Quirinius’ Census or Clegg’s Individual Electoral Registration

Nick Clegg Voter registration may not be the most exciting of subjects, but it has a certain topicality, as we remember a child born of parents travelling a long distance to register, albeit for a census.

An answer from Nick Clegg in the House of Commons on 20 December 2012, during questions to the Deputy Prime Minister, suggests that the Liberal Democrats are not giving much ground on the introduction of individual electoral registration (IER), which was included as a commitment in the Coalition Agreement. This is despite growing criticism that IER will not fix the fall in registered voters, with the Electoral Commission reporting on 14 December 2011 that 6 million voters (or 17.7% of those ordinarily eligible to vote, estimated in April 2011), had disappeared off the Electoral Roll (click here for the report).

I agree with the critics who suggest that the Government’s proposals for IER will not address the problem of missing voters, and that consideration should be given to a legal obligation to register (but see below on reservations). No such requirement exists in the present Representation of the Peoples Act 1983, or is proposed by the Liberal Democrats (as confirmed by Nick Clegg).

I suspect that part of the reluctance citizens have to electoral registration is the secondary use permitted by the 1983 Act (and the Representation of the Peoples (England and Wales) Regulations 2001, for England and Wales), subject to voters’ opt outs, for the electoral roll. Perhaps if the electoral register were maintained upon the basis that its sole use was for electoral registration, subject to voters’ opt in for secondary uses, more would be willing to register.

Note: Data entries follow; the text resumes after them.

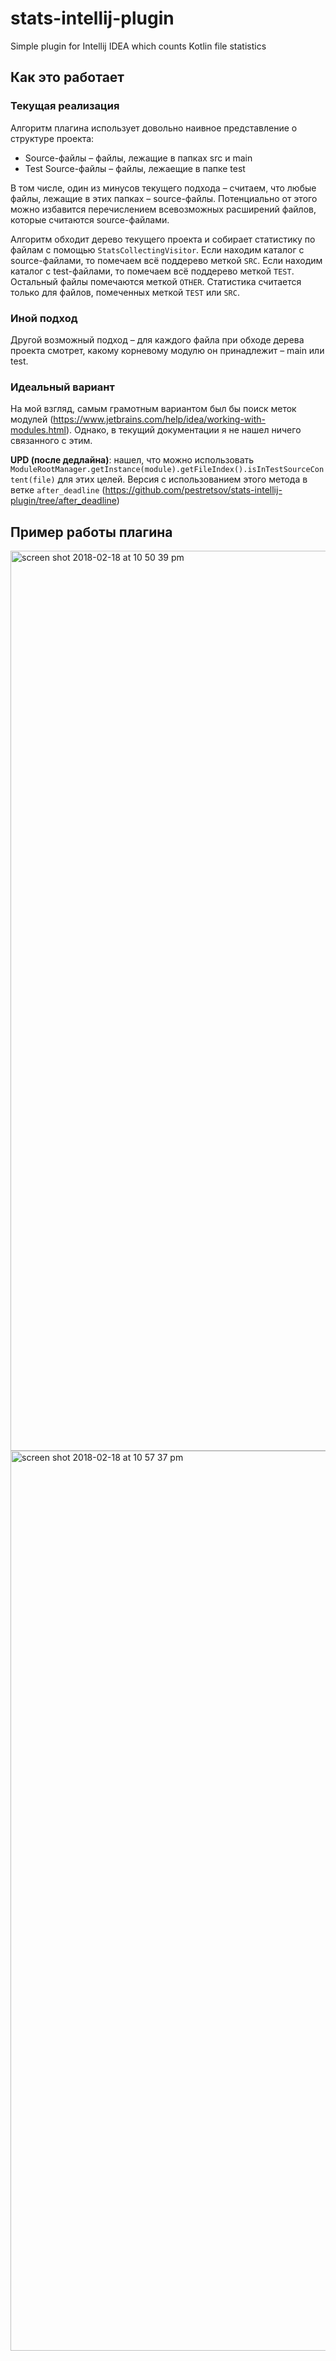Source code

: # stats-intellij-plugin
Simple plugin for Intellij IDEA which counts Kotlin file statistics

## Как это работает
### Текущая реализация
Алгоритм плагина использует довольно наивное представление о структуре проекта:
* Source-файлы – файлы, лежащие в папках src и main
* Test Source-файлы – файлы, лежаещие в папке test

В том числе, один из минусов текущего подхода – считаем, что любые файлы, лежащие в этих папках – source-файлы. 
Потенциально от этого можно избавится перечислением всевозможных расширений файлов, которые считаются source-файлами.

Алгоритм обходит дерево текущего проекта и собирает статистику по файлам с помощью `StatsCollectingVisitor`. 
Если находим каталог с source-файлами, то помечаем всё поддерево меткой `SRC`. Если находим каталог с test-файлами, то 
помечаем всё поддерево меткой `TEST`. Остальный файлы помечаются меткой `OTHER`. Статистика считается только для файлов,
помеченных меткой `TEST` или `SRC`.

### Иной подход
Другой возможный подход – для каждого файла при обходе дерева проекта смотрет, какому корневому модулю он принадлежит – main 
или test.

### Идеальный вариант
На мой взгляд, самым грамотным вариантом был бы поиск меток модулей
(https://www.jetbrains.com/help/idea/working-with-modules.html). Однако, в текущий документации я не 
нашел ничего связанного с этим.

**UPD (после дедлайна)**: нашел, что можно использовать `ModuleRootManager.getInstance(module).getFileIndex().isInTestSourceContent(file)` для этих целей. Версия с использованием этого метода в ветке `after_deadline` (https://github.com/pestretsov/stats-intellij-plugin/tree/after_deadline)

## Пример работы плагина

<img width="1440" alt="screen shot 2018-02-18 at 10 50 39 pm" src="https://user-images.githubusercontent.com/3885667/36356212-9846b6d0-14ff-11e8-8be5-b4dd79027d39.png">

<img width="1440" alt="screen shot 2018-02-18 at 10 57 37 pm" src="https://user-images.githubusercontent.com/3885667/36356214-9d797174-14ff-11e8-9fa2-1278ea0dc26d.png">
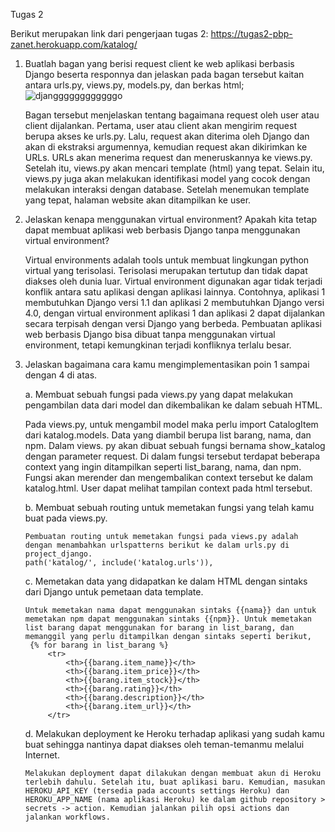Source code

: Tugas 2

Berikut merupakan link dari pengerjaan tugas 2: https://tugas2-pbp-zanet.herokuapp.com/katalog/ 

1. Buatlah bagan yang berisi request client ke web aplikasi berbasis Django beserta responnya dan jelaskan pada bagan tersebut kaitan antara urls.py, views.py, models.py, dan berkas html;
  ![djanggggggggggggo](https://user-images.githubusercontent.com/112609911/190220740-6e486da6-56a9-4cb9-b49a-971d4df68bda.jpg)
  
    Bagan tersebut menjelaskan tentang bagaimana request oleh user atau client dijalankan. Pertama, user atau client akan mengirim request berupa akses ke urls.py. Lalu, request akan diterima oleh Django dan akan di ekstraksi argumennya, kemudian request akan dikirimkan ke URLs. URLs akan menerima request dan meneruskannya ke views.py. Setelah itu, views.py akan mencari template (html) yang tepat. Selain itu, views.py juga akan melakukan identifikasi model yang cocok dengan melakukan interaksi dengan database. Setelah menemukan template yang tepat, halaman website akan ditampilkan ke user. 

2. Jelaskan kenapa menggunakan virtual environment? Apakah kita tetap dapat membuat aplikasi web berbasis Django tanpa menggunakan virtual environment?
  
    Virtual environments adalah tools untuk membuat lingkungan python virtual yang terisolasi. Terisolasi merupakan tertutup dan tidak dapat diakses oleh dunia luar. Virtual environment digunakan agar tidak terjadi konflik antara satu aplikasi dengan aplikasi lainnya. Contohnya, aplikasi 1 membutuhkan Django versi 1.1 dan aplikasi 2 membutuhkan Django versi 4.0, dengan virtual environment aplikasi 1 dan aplikasi 2 dapat dijalankan secara terpisah dengan versi Django yang berbeda. Pembuatan aplikasi web berbasis Django bisa dibuat tanpa menggunakan virtual environment, tetapi kemungkinan terjadi konfliknya terlalu besar. 

3. Jelaskan bagaimana cara kamu mengimplementasikan poin 1 sampai dengan 4 di atas.
    
    a. Membuat sebuah fungsi pada views.py yang dapat melakukan pengambilan data dari model dan dikembalikan ke dalam sebuah HTML.
      
      Pada views.py, untuk mengambil model maka perlu import CatalogItem dari katalog.models. Data yang diambil berupa list barang, nama, dan npm. Dalam views. py akan dibuat sebuah fungsi bernama show_katalog dengan parameter request. Di dalam fungsi tersebut terdapat beberapa context yang ingin ditampilkan seperti list_barang, nama, dan npm. Fungsi akan merender dan mengembalikan context tersebut ke dalam katalog.html. User dapat melihat tampilan context pada html tersebut. 
    
    b. Membuat sebuah routing untuk memetakan fungsi yang telah kamu buat pada views.py.
       
       Pembuatan routing untuk memetakan fungsi pada views.py adalah dengan menambahkan urlspatterns berikut ke dalam urls.py di project_django.
       path('katalog/', include('katalog.urls')), 
   
   c. Memetakan data yang didapatkan ke dalam HTML dengan sintaks dari Django untuk pemetaan data template.
       
       Untuk memetakan nama dapat menggunakan sintaks {{nama}} dan untuk memetakan npm dapat menggunakan sintaks {{npm}}. Untuk memetakan list barang dapat menggunakan for barang in list_barang, dan memanggil yang perlu ditampilkan dengan sintaks seperti berikut,
        {% for barang in list_barang %}
            <tr>
                <th>{{barang.item_name}}</th>
                <th>{{barang.item_price}}</th>
                <th>{{barang.item_stock}}</th>
                <th>{{barang.rating}}</th>
                <th>{{barang.description}}</th>
                <th>{{barang.item_url}}</th>
            </tr>
    
    d. Melakukan deployment ke Heroku terhadap aplikasi yang sudah kamu buat sehingga nantinya dapat diakses oleh teman-temanmu melalui Internet.
       
       Melakukan deployment dapat dilakukan dengan membuat akun di Heroku terlebih dahulu. Setelah itu, buat aplikasi baru. Kemudian, masukan HEROKU_API_KEY (tersedia pada accounts settings Heroku) dan HEROKU_APP_NAME (nama aplikasi Heroku) ke dalam github repository > secrets -> action. Kemudian jalankan pilih opsi actions dan jalankan workflows.
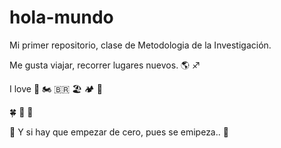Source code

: # hola-mundo

Mi primer repositorio, clase de Metodologia de la Investigación.

Me gusta viajar, recorrer lugares nuevos. 🌎 ♐

I love 🐶 🏍️ 🇧🇷 🏖️ 🏕️ 🧉

🍀 🎵 🌈 

🦋 Y si hay que empezar de cero, pues se emipeza.. 🦋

It would certainly place the onus on public authorities to explain and justify their secondary uses.

There is also the question of drawing the boundaries of constituencies by reference to the electorate, being the eligible voters whose names appear on the electoral register (under Parliamentary Constituencies Act 1986). If the number of registered voters continues to fall, it will also have a marked effect on the shape of parliamentary constituencies. It is easy to see how claims of gerrymandering therefore surround the Government’s proposals. This is before consideration is made of the use to which the electoral register is put by local and national government for resource and other planning purposes.

If, as many suspect, it will be the marginalised that will drop off the electoral roll with IER, will their needs be recognised in any social security and associated services planning? Or, to round off the Christmas theme, will the lack of social housing planning mean more displaced families end up in stables?